I would be leaving the group in Burgos tomorrow and it was decided that we would ask the taxi to pick everybody up at Castaares, a small suburb of Burgos about 7km before the central city.

Thursday, September 10, 2015

10 SEPTEMBER - BELORADO - 12.5 km

When we arrived in Granon I visited the albergue San Juan Bautista where Marion, Annelise and I had stayed and where Jenny served. 

The countryside was brown and showing signs of the drought and heat Spain has experienced in the past few months.

On our way to Belorado we walked through Viloria where I hoped to pop in and say hello to Acacio and Orietta but the albergue looked closed so we continued walking.

We arrived at Belorado and walked through the middle of the town almost to the other end before we found the Hotel Jacobeo on the main road.

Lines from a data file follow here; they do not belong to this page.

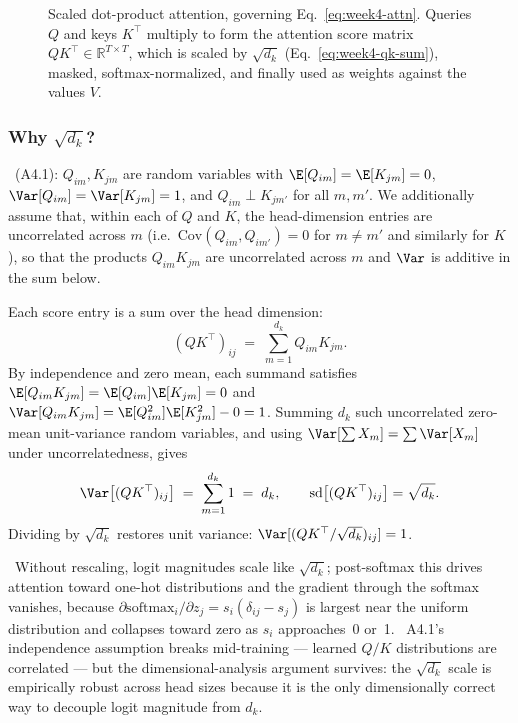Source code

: \begin{figure}[h]
\centering

\caption{Scaled dot-product attention, governing
  Eq.~\eqref{eq:week4-attn}. Queries $Q$ and keys $K^{\top}$ multiply
  to form the attention score matrix $Q K^{\top} \in \mathbb{R}^{T
  \times T}$, which is scaled by $\sqrt{d_k}$
  (Eq.~\eqref{eq:week4-qk-sum}), masked, softmax-normalized, and
  finally used as weights against the values $V$.}
\label{fig:week4-attn-scores}
\end{figure}

\subsubsection{\texorpdfstring{Why $\sqrt{d_k}$?}{Why sqrt(d\_k)?}}

\begin{derivation}
\Assum\ (A4.1): $Q_{im}, K_{jm}$ are random variables with
$\E[Q_{im}] = \E[K_{jm}] = 0$, $\Var[Q_{im}] = \Var[K_{jm}] = 1$,
and $Q_{im} \perp K_{jm'}$ for all $m,m'$. We additionally assume
that, within each of $Q$ and $K$, the head-dimension entries are
uncorrelated across $m$ (i.e.\ $\mathrm{Cov}(Q_{im},Q_{im'}) = 0$ for
$m\neq m'$ and similarly for $K$), so that the products
$Q_{im}K_{jm}$ are uncorrelated across $m$ and $\Var$ is additive
in the sum below.
\label{eq:week4-qk-var-assumption}

Each score entry is a sum over the head dimension:
\begin{equation}
(QK^{\top})_{ij} \;=\; \sum_{m=1}^{d_k} Q_{im} K_{jm}.
\label{eq:week4-qk-sum}
\end{equation}
By independence and zero mean, each summand satisfies
$\E[Q_{im}K_{jm}] = \E[Q_{im}]\E[K_{jm}] = 0$ and
$\Var[Q_{im}K_{jm}] = \E[Q_{im}^2]\E[K_{jm}^2] - 0 = 1$. Summing $d_k$
such uncorrelated zero-mean unit-variance random variables, and
using $\Var[\sum X_m] = \sum \Var[X_m]$ under uncorrelatedness, gives
\begin{equation}
\Var\!\left[(QK^{\top})_{ij}\right] \;=\; \sum_{m=1}^{d_k} 1 \;=\; d_k,
\qquad
\mathrm{sd}\!\left[(QK^{\top})_{ij}\right] = \sqrt{d_k}.
\end{equation}
Dividing by $\sqrt{d_k}$ restores unit variance:
$\Var[(QK^{\top}/\sqrt{d_k})_{ij}] = 1$.
\end{derivation}

\Cons\ Without rescaling, logit magnitudes scale like $\sqrt{d_k}$;
post-softmax this drives attention toward one-hot distributions
and the gradient through the softmax vanishes, because
$\partial \mathrm{softmax}_i / \partial z_j = s_i(\delta_{ij} - s_j)$
is largest near the uniform distribution and collapses toward zero
as $s_i$ approaches~0 or~1. \Heur\ A4.1's independence assumption
breaks mid-training --- learned $Q/K$ distributions are correlated ---
but the dimensional-analysis argument survives: the $\sqrt{d_k}$ scale
is empirically robust across head sizes because it is the only
dimensionally correct way to decouple logit magnitude from $d_k$.

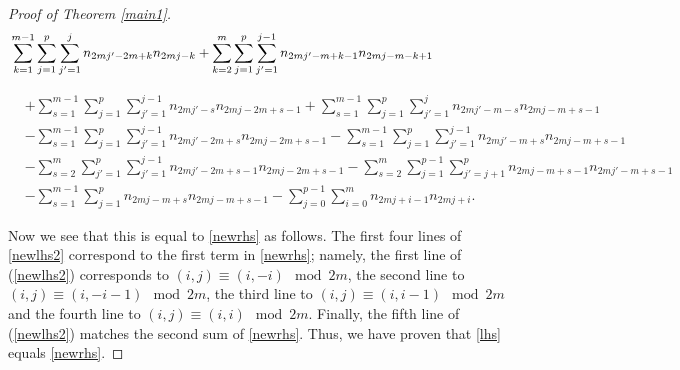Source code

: \documentclass[11pt,reqno]{amsart}
\theoremstyle{definition}
\numberwithin{equation}{section}
\begin{document}
\begin{proof}[Proof of Theorem \ref{main1}]
\begin{equation*} 
\begin{aligned}
& \sum_{k=1}^{m-1} \sum_{j=1}^{p} \sum_{j'=1}^{j} n_{2mj'-2m+k} n_{2mj-k} + \sum_{k=2}^{m} \sum_{j=1}^{p} \sum_{j'=1}^{j-1} n_{2mj'-m+k-1} n_{2mj-m-k+1} \hphantom{xxxxxxxxxx} \\
\end{aligned}
\end{equation*}

\begin{equation} \label{newlhs2}
\begin{aligned}
& + \sum_{s=1}^{m-1} \sum_{j=1}^{p} \sum_{j'=1}^{j-1} n_{2mj'-s} n_{2mj-2m + s-1} + \sum_{s=1}^{m-1} \sum_{j=1}^{p} \sum_{j'=1}^{j} n_{2mj'-m-s} n_{2mj-m + s-1} \\
& - \sum_{s=1}^{m-1} \sum_{j=1}^{p} \sum_{j'=1}^{j-1} n_{2mj'-2m+s} n_{2mj-2m + s-1} - \sum_{s=1}^{m-1} \sum_{j=1}^{p} \sum_{j'=1}^{j-1} n_{2mj'-m+s} n_{2mj-m+s-1} \\
& - \sum_{s=2}^{m} \sum_{j'=1}^{p} \sum_{j'=1}^{j-1} n_{2mj'-2m + s-1} n_{2mj-2m+s-1} - \sum_{s=2}^{m} \sum_{j=1}^{p-1} \sum_{j'=j+1}^{p} n_{2mj-m+s-1} n_{2mj'-m+s-1} \\
& - \sum_{s=1}^{m-1} \sum_{j=1}^{p} n_{2mj-m+s} n_{2mj-m+s-1} - \sum_{j=0}^{p-1} \sum_{i=0}^{m} n_{2mj+i-1} n_{2mj+i}.
\end{aligned}
\end{equation}

\noindent Now we see that this is equal to \eqref{newrhs} as follows.   The first four lines of \eqref{newlhs2} correspond to the first term in \eqref{newrhs}; namely, the first line of (\ref{newlhs2}) corresponds to $(i,j) \equiv (i,-i) \mod{2m}$, the second line to $(i,j) \equiv (i, -i-1) \mod{2m}$, the third line to $(i,j) \equiv (i,i-1) \mod{2m}$ and the fourth line to $(i,j) \equiv (i,i) \mod{2m}$. Finally, the fifth line of (\ref{newlhs2}) matches the second sum of \eqref{newrhs}. Thus, we have proven that \eqref{lhs} equals \eqref{newrhs}.

\end{proof}
\end{document}
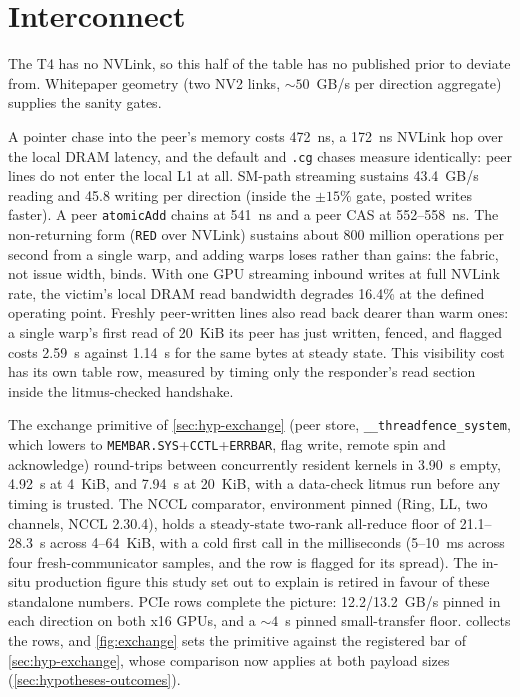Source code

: \section{Interconnect}
\label{sec:interconnect}

The T4 has no NVLink, so this half of the table has no published prior to
deviate from. Whitepaper geometry (two NV2 links, ${\sim}50$~GB/s per
direction aggregate) supplies the sanity gates.

A pointer chase into the peer's memory costs 472~ns, a 172~ns NVLink
hop over the local DRAM latency, and the default and \texttt{.cg}
chases measure identically: peer lines do not enter the local L1 at all.
SM-path streaming sustains 43.4~GB/s reading and 45.8 writing per
direction (inside the $\pm15\%$ gate, posted writes faster). A peer
\texttt{atomicAdd} chains at 541~ns and a peer CAS at 552--558~ns. The
non-returning form (\texttt{RED} over NVLink) sustains about 800
million operations per second from a single warp, and adding warps
loses rather than gains: the fabric, not issue width, binds. With one
GPU streaming inbound
writes at full NVLink rate, the victim's local DRAM read bandwidth
degrades 16.4\% at the defined operating point. Freshly peer-written
lines also read back dearer than warm ones: a single warp's first read
of 20~KiB its peer has just written, fenced, and flagged costs
2.59~\textmu s against 1.14~\textmu s for the same bytes at steady
state. This
visibility cost has its own table row, measured by timing only the
responder's read section inside the litmus-checked handshake.

The exchange primitive of \cref{sec:hyp-exchange} (peer store,
\texttt{\_\_threadfence\_system}, which lowers to
\texttt{MEMBAR.SYS}+\texttt{CCTL}+\texttt{ERRBAR}, flag write, remote
spin and acknowledge) round-trips between concurrently resident
kernels in 3.90~\textmu s empty, 4.92~\textmu s at 4~KiB, and
7.94~\textmu s at 20~KiB, with
a data-check litmus run before any timing is trusted. The NCCL
comparator, environment pinned (Ring, LL, two channels, NCCL 2.30.4),
holds a steady-state two-rank all-reduce floor of 21.1--28.3~\textmu s
across 4--64~KiB, with a cold first call in the milliseconds (5--10~ms
across four fresh-communicator samples, and the row is flagged for its
spread). The in-situ production figure this study set out to explain is
retired in favour of these standalone numbers. PCIe rows complete the
picture: 12.2/13.2~GB/s pinned in each direction on both x16 GPUs, and a
${\sim}4$~\textmu s pinned small-transfer floor. 
collects the rows, and \cref{fig:exchange} sets the primitive against the
registered bar of \cref{sec:hyp-exchange}, whose comparison now applies
at both payload sizes (\cref{sec:hypotheses-outcomes}).

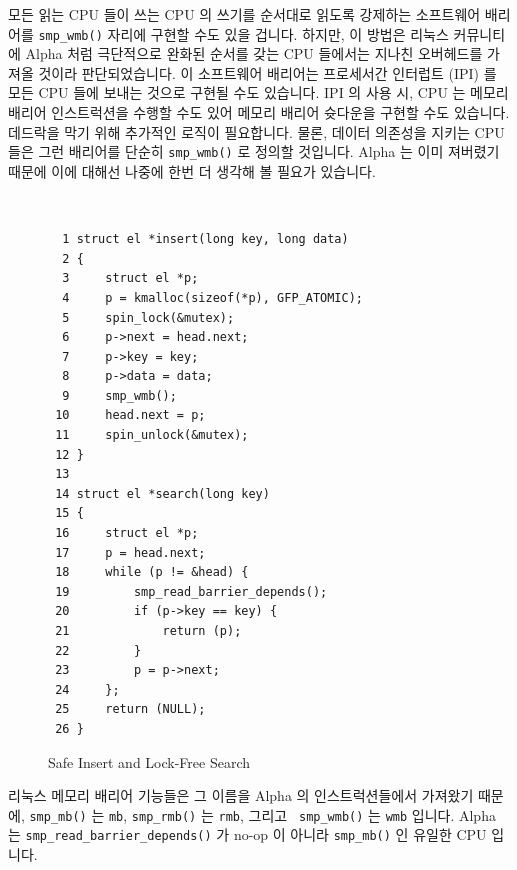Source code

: 모든 읽는 CPU 들이 쓰는 CPU 의 쓰기를 순서대로 읽도록 강제하는 소프트웨어
배리어를 {\tt smp\_wmb()} 자리에 구현할 수도 있을 겁니다.
하지만, 이 방법은 리눅스 커뮤니티에 Alpha 처럼 극단적으로 완화된 순서를 갖는
CPU 들에서는 지나친 오버헤드를 가져올 것이라 판단되었습니다.
이 소프트웨어 배리어는 프로세서간 인터럽트 (IPI) 를 모든 CPU 들에 보내는 것으로
구현될 수도 있습니다.
IPI 의 사용 시, CPU 는 메모리 배리어 인스트럭션을 수행할 수도 있어 메모리
배리어 슛다운을 구현할 수도 있습니다.
데드락을 막기 위해 추가적인 로직이 필요합니다.
물론, 데이터 의존성을 지키는 CPU 들은 그런 배리어를 단순히 {\tt smp\_wmb()} 로
정의할 것입니다.
Alpha 는 이미 져버렸기 때문에 이에 대해선 나중에 한번 더 생각해 볼 필요가
있습니다.

\begin{figure}
{\tt \scriptsize
\begin{verbatim}
  1 struct el *insert(long key, long data)
  2 {
  3     struct el *p;
  4     p = kmalloc(sizeof(*p), GFP_ATOMIC);
  5     spin_lock(&mutex);
  6     p->next = head.next;
  7     p->key = key;
  8     p->data = data;
  9     smp_wmb();
 10     head.next = p;
 11     spin_unlock(&mutex);
 12 }
 13
 14 struct el *search(long key)
 15 {
 16     struct el *p;
 17     p = head.next;
 18     while (p != &head) {
 19         smp_read_barrier_depends();
 20         if (p->key == key) {
 21             return (p);
 22         }
 23         p = p->next;
 24     };
 25     return (NULL);
 26 }
\end{verbatim}
}
\caption{Safe Insert and Lock-Free Search}
\label{fig:app:whymb:Safe Insert and Lock-Free Search}
\end{figure}

리눅스 메모리 배리어 기능들은 그 이름을 Alpha 의 인스트럭션들에서 가져왔기
때문에, {\tt smp\_mb()} 는 {\tt mb}, {\tt smp\_rmb()} 는 {\tt rmb}, 그리고 {\tt
smp\_wmb()} 는 {\tt wmb} 입니다.
Alpha 는 {\tt smp\_read\_barrier\_depends()} 가 no-op 이 아니라 {\tt smp\_mb()}
인 유일한 CPU 입니다.
\iffalse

There was some confusion about our rooms so we couldn't check in right away.  We decided to revisit the town.


 
 

 

Once we had checked in we asked the owner if we could use the 3rd floor space to have our get-together and at 6pm we all met on the 3rd Floor. 
Jeffrey was still struggling with the light sling pack I had lent him so I offered him Finn's Jeep waist bag.  He tried it on and looked very happy about giving it a go tomorrow.
On our way to a supermecado we found a nice little outside cafe-restaurant for a meal.

Saturday, May 31, 2014

31 May - Hornillos del Camino

Even though we had bed covers and blankets it was cold when we woke this morning.  The temperature was about 4oC and there was a 30% chance of light rain. We took the pink case downstairs at 7.45 and I said goodbye to Kathy. At about 9am I left the hotel. The cold wind still got through my layers of jackets, scarf and chill cheater.
I knew that there was nothing in Hornillos so I decided to have a Cola Cao and then do a self- guided audio tour of the cathedral.  I first visited the cathedral in 2002 and the many gilt chapels - some decorated with gold brought back to Spain by the Conquistadors,  made me feel claustrophobic.  I haven't been back in it since. But, this morning I paid €6 to visit the cathedral again.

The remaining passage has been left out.